%%

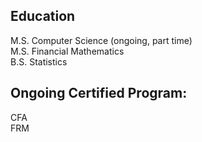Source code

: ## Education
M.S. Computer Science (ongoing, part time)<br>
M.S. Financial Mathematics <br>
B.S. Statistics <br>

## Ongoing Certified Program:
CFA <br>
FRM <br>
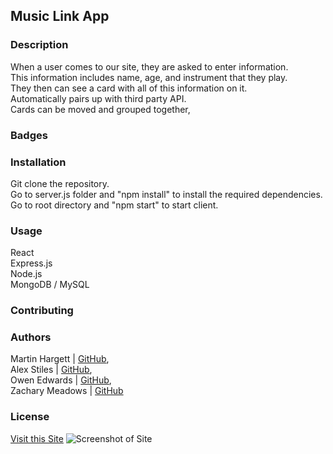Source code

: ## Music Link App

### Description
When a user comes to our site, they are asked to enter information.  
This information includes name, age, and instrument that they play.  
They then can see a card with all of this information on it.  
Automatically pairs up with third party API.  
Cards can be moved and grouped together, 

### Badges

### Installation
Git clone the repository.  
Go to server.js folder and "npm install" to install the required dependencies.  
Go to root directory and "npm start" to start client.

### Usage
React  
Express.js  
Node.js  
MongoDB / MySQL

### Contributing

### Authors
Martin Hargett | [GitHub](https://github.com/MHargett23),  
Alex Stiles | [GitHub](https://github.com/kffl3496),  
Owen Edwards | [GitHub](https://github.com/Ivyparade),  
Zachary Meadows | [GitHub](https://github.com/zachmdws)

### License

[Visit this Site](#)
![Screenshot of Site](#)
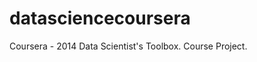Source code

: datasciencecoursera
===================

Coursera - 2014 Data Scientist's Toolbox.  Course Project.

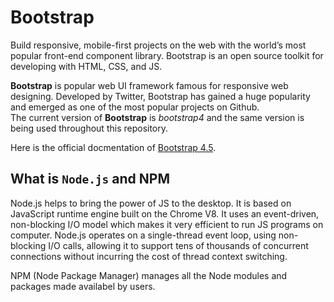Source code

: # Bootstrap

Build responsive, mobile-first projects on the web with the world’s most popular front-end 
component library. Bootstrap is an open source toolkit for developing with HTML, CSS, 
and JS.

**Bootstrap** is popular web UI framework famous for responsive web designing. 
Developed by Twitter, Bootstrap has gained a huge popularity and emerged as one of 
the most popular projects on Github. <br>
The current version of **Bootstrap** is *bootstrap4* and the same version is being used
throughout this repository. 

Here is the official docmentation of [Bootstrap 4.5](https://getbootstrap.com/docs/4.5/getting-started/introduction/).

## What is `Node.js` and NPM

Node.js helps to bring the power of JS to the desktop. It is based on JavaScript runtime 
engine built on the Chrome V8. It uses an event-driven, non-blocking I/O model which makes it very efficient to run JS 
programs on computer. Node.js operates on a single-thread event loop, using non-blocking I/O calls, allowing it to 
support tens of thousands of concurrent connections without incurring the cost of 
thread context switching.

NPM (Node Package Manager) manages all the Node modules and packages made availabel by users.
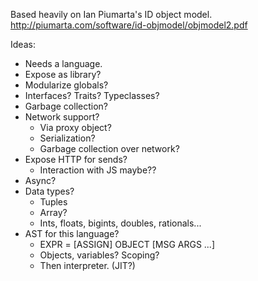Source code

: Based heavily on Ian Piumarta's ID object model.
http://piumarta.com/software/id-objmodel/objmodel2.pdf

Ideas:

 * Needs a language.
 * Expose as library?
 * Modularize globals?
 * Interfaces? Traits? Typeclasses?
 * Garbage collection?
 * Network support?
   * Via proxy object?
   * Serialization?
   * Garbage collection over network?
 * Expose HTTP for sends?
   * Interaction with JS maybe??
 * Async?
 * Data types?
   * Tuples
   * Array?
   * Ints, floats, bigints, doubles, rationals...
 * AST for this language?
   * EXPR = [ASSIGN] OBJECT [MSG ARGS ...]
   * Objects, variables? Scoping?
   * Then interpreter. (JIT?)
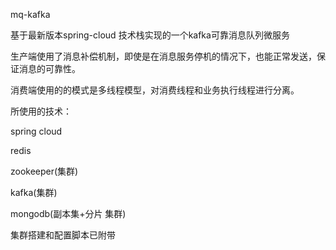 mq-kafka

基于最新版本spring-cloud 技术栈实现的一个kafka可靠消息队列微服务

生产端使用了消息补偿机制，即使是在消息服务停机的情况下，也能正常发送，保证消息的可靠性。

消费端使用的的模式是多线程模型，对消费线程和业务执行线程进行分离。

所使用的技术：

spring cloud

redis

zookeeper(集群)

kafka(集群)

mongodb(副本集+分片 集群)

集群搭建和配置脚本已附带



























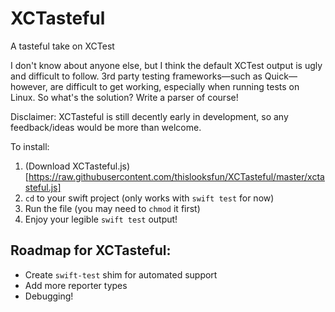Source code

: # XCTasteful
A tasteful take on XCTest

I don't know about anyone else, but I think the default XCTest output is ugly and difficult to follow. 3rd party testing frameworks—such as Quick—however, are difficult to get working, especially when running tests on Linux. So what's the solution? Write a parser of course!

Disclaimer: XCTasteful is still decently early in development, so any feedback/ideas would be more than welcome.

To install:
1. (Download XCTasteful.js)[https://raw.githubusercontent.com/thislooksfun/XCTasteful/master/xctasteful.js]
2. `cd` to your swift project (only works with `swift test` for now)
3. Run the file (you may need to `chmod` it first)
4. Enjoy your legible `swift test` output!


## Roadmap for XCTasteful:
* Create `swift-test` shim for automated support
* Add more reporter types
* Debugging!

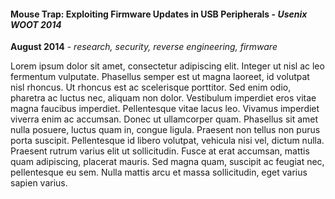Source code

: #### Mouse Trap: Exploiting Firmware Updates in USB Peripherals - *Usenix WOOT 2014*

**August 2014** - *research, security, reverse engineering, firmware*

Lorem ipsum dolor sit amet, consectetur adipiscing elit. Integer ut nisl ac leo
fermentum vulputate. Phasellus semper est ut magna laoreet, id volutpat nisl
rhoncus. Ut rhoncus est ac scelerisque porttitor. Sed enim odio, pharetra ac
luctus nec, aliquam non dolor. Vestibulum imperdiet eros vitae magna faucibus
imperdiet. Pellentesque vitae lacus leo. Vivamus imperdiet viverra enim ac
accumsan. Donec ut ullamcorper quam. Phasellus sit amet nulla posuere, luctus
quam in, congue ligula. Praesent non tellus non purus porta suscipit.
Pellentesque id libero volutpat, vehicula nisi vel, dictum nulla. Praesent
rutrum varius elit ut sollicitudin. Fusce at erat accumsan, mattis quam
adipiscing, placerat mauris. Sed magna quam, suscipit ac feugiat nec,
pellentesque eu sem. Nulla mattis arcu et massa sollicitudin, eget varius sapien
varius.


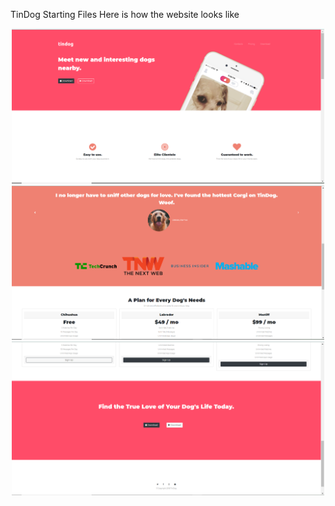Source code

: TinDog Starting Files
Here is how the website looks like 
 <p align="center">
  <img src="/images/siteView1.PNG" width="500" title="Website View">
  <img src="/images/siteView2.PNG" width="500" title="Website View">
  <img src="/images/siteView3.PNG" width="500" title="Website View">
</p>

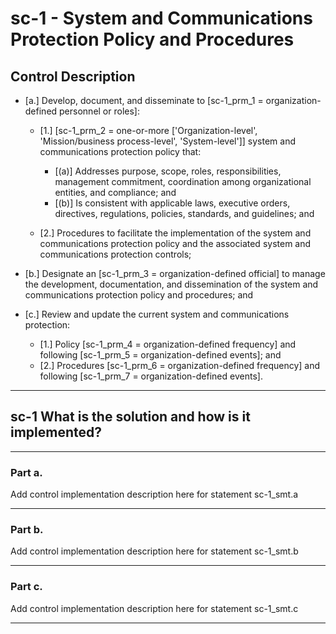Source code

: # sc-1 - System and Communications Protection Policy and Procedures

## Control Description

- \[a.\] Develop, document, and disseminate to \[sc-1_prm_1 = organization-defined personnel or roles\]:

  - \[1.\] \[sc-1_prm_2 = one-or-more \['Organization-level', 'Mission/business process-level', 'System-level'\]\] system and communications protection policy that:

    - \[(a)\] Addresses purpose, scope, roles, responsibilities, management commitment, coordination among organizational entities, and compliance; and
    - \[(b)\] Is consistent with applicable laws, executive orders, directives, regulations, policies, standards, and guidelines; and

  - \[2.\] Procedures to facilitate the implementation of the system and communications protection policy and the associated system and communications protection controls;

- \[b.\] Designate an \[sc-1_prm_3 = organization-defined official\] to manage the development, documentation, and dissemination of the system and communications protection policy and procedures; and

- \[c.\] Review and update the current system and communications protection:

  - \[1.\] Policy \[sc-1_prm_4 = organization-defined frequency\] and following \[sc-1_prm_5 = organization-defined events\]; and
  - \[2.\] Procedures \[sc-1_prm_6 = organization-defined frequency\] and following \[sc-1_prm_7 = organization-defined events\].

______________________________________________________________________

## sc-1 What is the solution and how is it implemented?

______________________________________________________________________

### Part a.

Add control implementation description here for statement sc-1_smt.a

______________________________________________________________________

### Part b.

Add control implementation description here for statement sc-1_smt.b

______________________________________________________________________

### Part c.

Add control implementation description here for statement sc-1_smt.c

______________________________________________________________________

%%

◆ **Problem requirements**
From the data above, show each line that contains "thread".

◆ **Exercise output**
programs on computer. Node.js operates on a single-thread event loop, using non-blocking I/O calls, allowing it to 
thread context switching.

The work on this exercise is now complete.